Canada’s elusive dream of a fourth national wireless carrier remains alive after Ottawa pledged to block the wholesale transfer of Shaw Communications Inc.’s SJR-B-T wireless licences to Rogers Communications Inc. RCI-B-T as part of its takeover deal.

Experts say the move signals that the federal government is concerned with cellphone bills in Canada – among the highest in the world – and wants to encourage competition.

Yet it’s unclear how stable and sustainable a fourth wireless carrier would be in the marketplace and how much of an impact it would have on prices, they say.

“It’s a good sign in the sense that the government is – at least in theory – keeping the dream of four wireless options alive in Canada,” John Lawford, executive director and general counsel of the Public Interest Advocacy Centre, said Friday.

“But whether the fourth player will be stable and still around in 10 years and how big they’ll be is unclear.”

Quebecor Inc. QBR-B-T, Eastlink Inc. and Xplornet Communications Inc. could all potentially play a role, he said.

“I don’t think there’s an obvious fourth player that’s going to be quasi-national,” he said. “They might give a chunk to Quebecor and then a little piece to Eastlink out east and maybe some to Xplornet for the north and rural areas.”

The Rogers $26-billion deal to buy Shaw and its Freedom Mobile wireless business has faced stiff opposition from consumer groups, academics and customers.

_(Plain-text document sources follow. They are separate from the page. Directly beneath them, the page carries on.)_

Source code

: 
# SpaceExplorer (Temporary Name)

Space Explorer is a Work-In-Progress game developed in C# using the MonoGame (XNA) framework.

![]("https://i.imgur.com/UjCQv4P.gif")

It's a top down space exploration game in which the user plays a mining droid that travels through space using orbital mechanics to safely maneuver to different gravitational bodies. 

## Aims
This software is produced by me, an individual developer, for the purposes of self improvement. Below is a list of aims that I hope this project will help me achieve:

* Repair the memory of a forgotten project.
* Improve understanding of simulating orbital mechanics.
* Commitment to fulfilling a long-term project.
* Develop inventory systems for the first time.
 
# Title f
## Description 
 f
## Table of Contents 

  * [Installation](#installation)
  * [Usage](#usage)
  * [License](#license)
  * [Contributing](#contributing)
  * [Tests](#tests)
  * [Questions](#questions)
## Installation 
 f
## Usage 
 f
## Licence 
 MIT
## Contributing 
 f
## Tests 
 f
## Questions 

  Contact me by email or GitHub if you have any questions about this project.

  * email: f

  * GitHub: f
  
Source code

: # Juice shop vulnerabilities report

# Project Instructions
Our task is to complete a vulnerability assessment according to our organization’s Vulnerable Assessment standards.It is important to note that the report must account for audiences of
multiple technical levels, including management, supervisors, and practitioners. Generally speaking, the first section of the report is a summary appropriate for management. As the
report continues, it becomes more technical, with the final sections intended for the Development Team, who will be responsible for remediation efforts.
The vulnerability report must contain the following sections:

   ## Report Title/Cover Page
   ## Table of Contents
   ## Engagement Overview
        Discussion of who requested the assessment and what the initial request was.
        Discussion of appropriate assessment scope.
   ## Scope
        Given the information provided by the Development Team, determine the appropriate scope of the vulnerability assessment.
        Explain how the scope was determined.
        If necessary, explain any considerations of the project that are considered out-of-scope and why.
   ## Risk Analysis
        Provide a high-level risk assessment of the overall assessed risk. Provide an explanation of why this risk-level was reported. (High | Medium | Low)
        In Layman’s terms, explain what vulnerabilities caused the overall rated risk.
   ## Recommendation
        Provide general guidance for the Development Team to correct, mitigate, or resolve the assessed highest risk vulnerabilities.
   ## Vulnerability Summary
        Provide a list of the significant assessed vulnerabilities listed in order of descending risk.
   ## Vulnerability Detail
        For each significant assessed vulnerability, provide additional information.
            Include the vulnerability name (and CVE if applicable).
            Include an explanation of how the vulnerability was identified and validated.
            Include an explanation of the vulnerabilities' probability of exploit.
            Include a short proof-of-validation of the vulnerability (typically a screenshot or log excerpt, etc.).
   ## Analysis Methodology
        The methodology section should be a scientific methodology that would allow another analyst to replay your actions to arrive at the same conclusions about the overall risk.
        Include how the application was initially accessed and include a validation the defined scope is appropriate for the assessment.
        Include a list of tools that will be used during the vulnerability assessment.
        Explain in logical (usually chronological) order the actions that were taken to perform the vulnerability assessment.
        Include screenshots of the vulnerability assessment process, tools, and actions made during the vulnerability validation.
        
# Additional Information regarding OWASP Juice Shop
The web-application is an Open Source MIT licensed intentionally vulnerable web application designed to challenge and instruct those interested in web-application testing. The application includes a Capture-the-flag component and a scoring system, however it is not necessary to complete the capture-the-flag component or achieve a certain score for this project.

The deal is under review by three different federal regulators including the Competition Bureau and the CRTC as well as spectrum regulator Innovation, Science and Economic Development Canada (ISED).

Federal Industry Minister Francois-Philippe Champagne said Thursday that the wholesale transfer of Shaw’s wireless licences to Rogers is fundamentally incompatible with the government’s policies for spectrum and mobile service competition.

Quebecor called the decision “a step in the right direction.”

“As it stands, the proposed Rogers-Shaw transaction is contrary to the public interest,” Pierre Karl Peladeau, president and CEO of Quebecor, said in a statement.

“As Bell BCE-T, Rogers and Telus T-T already control 90 per cent of Canada’s wireless market, it is imperative that we create the necessary conditions for real competition in order to give consumers more choice, better prices, better services and more innovation.”

Rogers and Shaw have said they are continuing to work constructively with the government and regulators.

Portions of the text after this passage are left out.